As a student at the School of Fine Arts in Berlin, where she was born in 1941, she studied painting, but discovered…photography. On one of her first rolls of film she shot, she recorded a wall with a painted advertisement. Some time later, she realized that this old wall was hidden by a scaffolding. From this came her passion to save the walls… She undertook to photograph them and thus began a series, without knowing what she would discover nor how long it would go on.

Perhaps she was remembering walking as a child, with her mother through the streets of the devastated German capital which revealed what no one should have seen: the intimacy of peoples’ homes laid bare by war and destruction.
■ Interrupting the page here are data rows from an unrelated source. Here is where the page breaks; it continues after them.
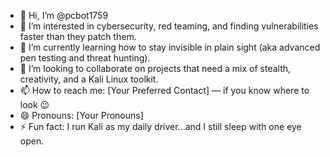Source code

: - 👋 Hi, I’m @pcbot1759
- 👀 I’m interested in cybersecurity, red teaming, and finding vulnerabilities faster than they patch them.
- 🌱 I’m currently learning how to stay invisible in plain sight (aka advanced pen testing and threat hunting).
- 💞️ I’m looking to collaborate on projects that need a mix of stealth, creativity, and a Kali Linux toolkit.
- 📫 How to reach me: [Your Preferred Contact] — if you know where to look 😉
- 😄 Pronouns: [Your Pronouns]
- ⚡ Fun fact: I run Kali as my daily driver...and I still sleep with one eye open.

<!---
pcbot1759/pcbot1759 is a ✨ special ✨ repository because its `README.md` (this file) appears on your GitHub profile.
You can click the Preview link to take a look at your changes.
--->

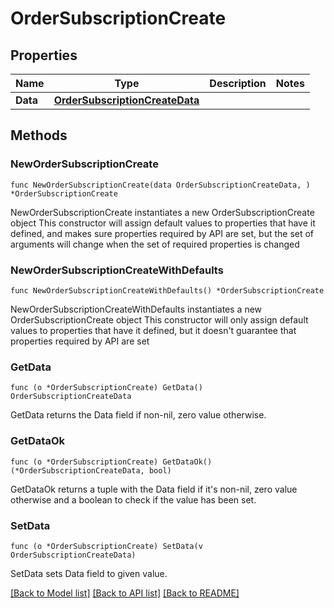 # OrderSubscriptionCreate

## Properties

Name | Type | Description | Notes
------------ | ------------- | ------------- | -------------
**Data** | [**OrderSubscriptionCreateData**](OrderSubscriptionCreateData.md) |  | 

## Methods

### NewOrderSubscriptionCreate

`func NewOrderSubscriptionCreate(data OrderSubscriptionCreateData, ) *OrderSubscriptionCreate`

NewOrderSubscriptionCreate instantiates a new OrderSubscriptionCreate object
This constructor will assign default values to properties that have it defined,
and makes sure properties required by API are set, but the set of arguments
will change when the set of required properties is changed

### NewOrderSubscriptionCreateWithDefaults

`func NewOrderSubscriptionCreateWithDefaults() *OrderSubscriptionCreate`

NewOrderSubscriptionCreateWithDefaults instantiates a new OrderSubscriptionCreate object
This constructor will only assign default values to properties that have it defined,
but it doesn't guarantee that properties required by API are set

### GetData

`func (o *OrderSubscriptionCreate) GetData() OrderSubscriptionCreateData`

GetData returns the Data field if non-nil, zero value otherwise.

### GetDataOk

`func (o *OrderSubscriptionCreate) GetDataOk() (*OrderSubscriptionCreateData, bool)`

GetDataOk returns a tuple with the Data field if it's non-nil, zero value otherwise
and a boolean to check if the value has been set.

### SetData

`func (o *OrderSubscriptionCreate) SetData(v OrderSubscriptionCreateData)`

SetData sets Data field to given value.



[[Back to Model list]](../README.md#documentation-for-models) [[Back to API list]](../README.md#documentation-for-api-endpoints) [[Back to README]](../README.md)


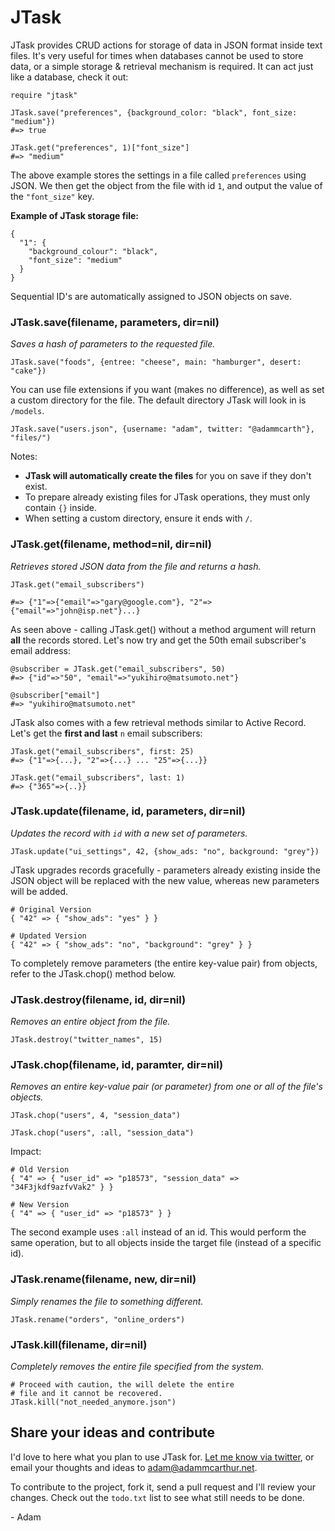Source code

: # JTask

JTask provides CRUD actions for storage of data in JSON format inside text files. It's very useful for times when databases cannot be used to store data, or a simple storage & retrieval mechanism is required. It can act just like a database, check it out:

    require "jtask"
    
    JTask.save("preferences", {background_color: "black", font_size: "medium"})
    #=> true

    JTask.get("preferences", 1)["font_size"]
    #=> "medium"

The above example stores the settings in a file called `preferences` using JSON. We then get the object from the file with id `1`, and output the value of the `"font_size"` key.

**Example of JTask storage file:**

    {
      "1": {
        "background_colour": "black",
        "font_size": "medium"
      }
    }

Sequential ID's are automatically assigned to JSON objects on save.

### JTask.save(filename, parameters, dir=nil)
*Saves a hash of parameters to the requested file.*

    JTask.save("foods", {entree: "cheese", main: "hamburger", desert: "cake"})
    
You can use file extensions if you want (makes no difference), as well as set a custom directory for the file. The default directory JTask will look in is `/models`.

    JTask.save("users.json", {username: "adam", twitter: "@adammcarth"}, "files/")
    
Notes:

 - **JTask will automatically create the files** for you on save if they don't exist.
 - To prepare already existing files for JTask operations, they must only contain `{}` inside.
 - When setting a custom directory, ensure it ends with `/`.

### JTask.get(filename, method=nil, dir=nil)
*Retrieves stored JSON data from the file and returns a hash.*

    JTask.get("email_subscribers")
    
    #=> {"1"=>{"email"=>"gary@google.com"}, "2"=>{"email"=>"john@isp.net"}...}
    
As seen above - calling JTask.get() without a method argument will return **all** the records stored. Let's now try and get the 50th email subscriber's email address:

    @subscriber = JTask.get("email_subscribers", 50)
    #=> {"id"=>"50", "email"=>"yukihiro@matsumoto.net"}
    
    @subscriber["email"]
    #=> "yukihiro@matsumoto.net"
    
JTask also comes with a few retrieval methods similar to Active Record. Let's get the **first and last** `n` email subscribers:

    JTask.get("email_subscribers", first: 25)
    #=> {"1"=>{...}, "2"=>{...} ... "25"=>{...}}
    
    JTask.get("email_subscribers", last: 1)
    #=> {"365"=>{..}}

### JTask.update(filename, id, parameters, dir=nil)
*Updates the record with `id` with a new set of parameters.*

    JTask.update("ui_settings", 42, {show_ads: "no", background: "grey"})

JTask upgrades records gracefully - parameters already existing inside the JSON object will be replaced with the new value, whereas new parameters will be added.

    # Original Version
    { "42" => { "show_ads": "yes" } }
    
    # Updated Version
    { "42" => { "show_ads": "no", "background": "grey" } }

To completely remove parameters (the entire key-value pair) from objects, refer to the JTask.chop() method below.

### JTask.destroy(filename, id, dir=nil)
*Removes an entire object from the file.*

    JTask.destroy("twitter_names", 15)
    
### JTask.chop(filename, id, paramter, dir=nil)
*Removes an entire key-value pair (or parameter) from one or all of the file's objects.*

    JTask.chop("users", 4, "session_data")
    
    JTask.chop("users", :all, "session_data")
    
Impact:

    # Old Version
    { "4" => { "user_id" => "p18573", "session_data" => "34F3jkdf9azfvVak2" } }
    
    # New Version
    { "4" => { "user_id" => "p18573" } }
    
The second example uses `:all` instead of an id. This would perform the same operation, but to all objects inside the target file (instead of a specific id).

### JTask.rename(filename, new, dir=nil)
*Simply renames the file to something different.*

    JTask.rename("orders", "online_orders")
    
### JTask.kill(filename, dir=nil)
*Completely removes the entire file specified from the system.*

    # Proceed with caution, the will delete the entire
    # file and it cannot be recovered.
    JTask.kill("not_needed_anymore.json")
    
## Share your ideas and contribute

I'd love to here what you plan to use JTask for. [Let me know via twitter](https://twitter.com/adammcarth), or email your thoughts and ideas to [adam@adammcarthur.net](mailto:adam@adammcarthur.net).

To contribute to the project, fork it, send a pull request and I'll review your changes. Check out the `todo.txt` list to see what still needs to be done.

\- Adam
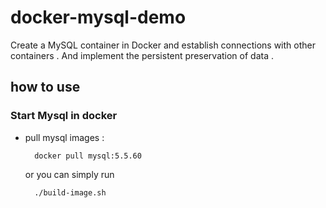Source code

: # docker-mysql-demo
Create a MySQL container in Docker and establish connections with other containers . And implement the persistent preservation of data . 

## how to use 

### Start Mysql in docker 

* pull mysql images :

        docker pull mysql:5.5.60

    or you can simply run 
    
        ./build-image.sh
        
                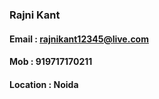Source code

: ### Rajni Kant
#### Email : rajnikant12345@live.com
#### Mob : 919717170211
#### Location : Noida


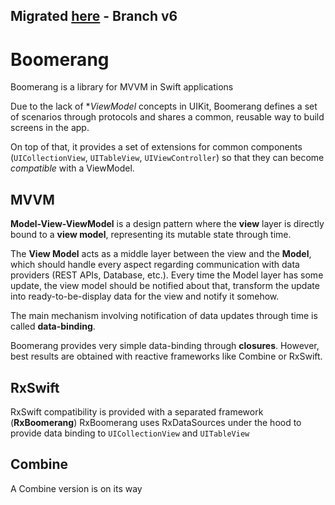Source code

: ## Migrated [here](https://github.com/synesthesia-it/Boomerang) - Branch v6

# Boomerang

Boomerang is a library for MVVM in Swift applications

Due to the lack of **ViewModel* concepts in UIKit, Boomerang defines a set of scenarios through protocols and shares a common, reusable way to build screens in the app.

On top of that, it provides a set of extensions for common components (`UICollectionView`, `UITableView`, `UIViewController`) so that they can become *compatible* with a ViewModel.


## MVVM

**Model-View-ViewModel** is a design pattern where the **view** layer is directly bound to a **view model**, representing its mutable state through time.

The **View Model** acts as a middle layer between the view and the **Model**, which should handle every aspect regarding communication with data providers (REST APIs, Database, etc.). Every time the Model layer has some update, the view model should be notified about that, transform the update into ready-to-be-display data for the view and notify it somehow.

The main mechanism involving notification of data updates through time is called **data-binding**. 

Boomerang provides very simple data-binding through **closures**. However, best results are obtained with reactive frameworks like Combine or RxSwift.


## RxSwift

RxSwift compatibility is provided with a separated framework (**RxBoomerang**)
RxBoomerang uses RxDataSources under the hood to provide data binding to `UICollectionView` and `UITableView`

## Combine

A Combine version is on its way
At the age of 24, she left Berlin and moved to Barcelona. In the 1960s, it was a lively and cosmopolitan city. There she met the artistic fauna of Cadaques, with Salvador Dali, Duchamp and Man Ray. Along with the architect Peter Harnden she was involved in the preparation of Expo 67 in Montreal. One day, in 1965, she was struck by the vision of a department store, the Corte Anglès in the Plaza de Catalunya. It had…. disappeared: completely wrapped up, monumentalized. This aesthetic shock marks the beginning of the second series of photographs: after the walls, the scaffoldings.

Like ready-mades, the silhouettes of these buildings draped in a canvas, or clad in a metal armour, attract her artistic eye. Those which the poet André Breton calls “monuments of the unrevealed”, buildings that are temporarily hidden from our sight. So they rise beneath their disturbing disguises of shimmering meshes, colorful and luminous.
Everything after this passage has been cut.